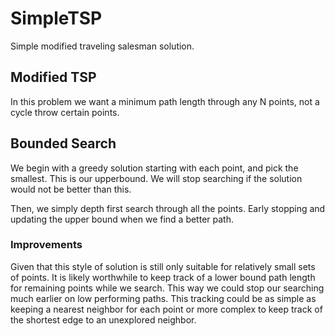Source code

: # SimpleTSP
Simple modified traveling salesman solution.

## Modified TSP
In this problem we want a minimum path length through any N points, not a cycle throw certain points.

## Bounded Search
We begin with a greedy solution starting with each point, and pick the smallest. This is our upperbound. We will stop searching if the solution would not be better than this.

Then, we simply depth first search through all the points. Early stopping and updating the upper bound when we find a better path.

### Improvements
Given that this style of solution is still only suitable for relatively small sets of points. It is likely worthwhile to keep track of a lower bound path length for remaining points while we search. This way we could stop our searching much earlier on low performing paths. This tracking could be as simple as keeping a nearest neighbor for each point or more complex to keep track of the shortest edge to an unexplored neighbor.
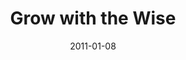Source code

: ---
layout: message
category: message
series: "Grow Up"
title: "Grow with the Wise"
date: 2011-01-08
audio-description: "Take a look at several powerful forces that we need to handle with care.  "
audio: "http://s3.amazonaws.com/crossroadsaudiomessages/Power_of_Giving.mp3"
audio-title: "Money&#58; The Power of Giving"
audio-duration: "38:51"
audio-description: "Chuck Mingo talks about growing through intentional community."
audio: "http://s3.amazonaws.com/crossroadsaudiomessages/growup02.mp3"
audio-title: "Grow Up&#58; Grow with the Wise"
audio-duration: "39:29"
program-description: "Grow Up&#58; Grow with the Wise program."
program: "http://www.crossroads.net/players/media/hq/01_08-09_11Program.pdf"
program-title: "Grow Up&#58; Grow with the Wise"
video-description: "Chuck Mingo talks about growing through intentional community."
video-title: "Grow Up - Grow with the Wise"
video: "https://s3.amazonaws.com/crossroadsvideomessages/growup02.mp4"
video-poster: "https://www.crossroads.net/uploadedfiles/chuckstillweb.jpg"
---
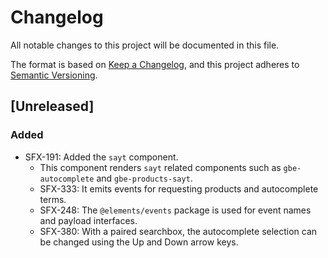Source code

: # Changelog
All notable changes to this project will be documented in this file.

The format is based on [Keep a Changelog](https://keepachangelog.com/en/1.0.0/),
and this project adheres to [Semantic Versioning](https://semver.org/spec/v2.0.0.html).

## [Unreleased]
### Added
- SFX-191: Added the `sayt` component.
  - This component renders `sayt` related components such as `gbe-autocomplete` and `gbe-products-sayt`.
  - SFX-333: It emits events for requesting products and autocomplete terms.
  - SFX-248: The `@elements/events` package is used for event names and payload interfaces.
  - SFX-380: With a paired searchbox, the autocomplete selection can be changed using the Up and Down arrow keys.
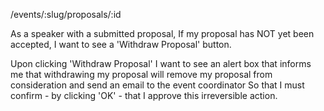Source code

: /events/:slug/proposals/:id

As a speaker with a submitted proposal,
If my proposal has NOT yet been accepted,
I want to see a 'Withdraw Proposal' button.

Upon clicking 'Withdraw Proposal'
I want to see an alert box that informs me that withdrawing my proposal
will remove my proposal from consideration and send an email to the event coordinator
So that I must confirm - by clicking 'OK' - that I approve this irreversible action.

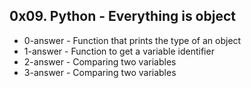 ## 0x09. Python - Everything is object

* 0-answer - Function that prints the type of an object
* 1-answer - Function to get a variable identifier
* 2-answer - Comparing two variables
* 3-answer - Comparing two variables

------------------------

What to do:
Within the listing above, find the line containing "All notable changes" and the line containing "As a speaker". Transcribe them and everything between them exactly, leaving out the pictures.

Response below:
All notable changes to this project will be documented in this file.

The format is based on [Keep a Changelog](https://keepachangelog.com/en/1.0.0/),
and this project adheres to [Semantic Versioning](https://semver.org/spec/v2.0.0.html).

## [Unreleased]
### Added
- SFX-191: Added the `sayt` component.
  - This component renders `sayt` related components such as `gbe-autocomplete` and `gbe-products-sayt`.
  - SFX-333: It emits events for requesting products and autocomplete terms.
  - SFX-248: The `@elements/events` package is used for event names and payload interfaces.
  - SFX-380: With a paired searchbox, the autocomplete selection can be changed using the Up and Down arrow keys.
Source code

: /events/:slug/proposals/:id

As a speaker with a submitted proposal,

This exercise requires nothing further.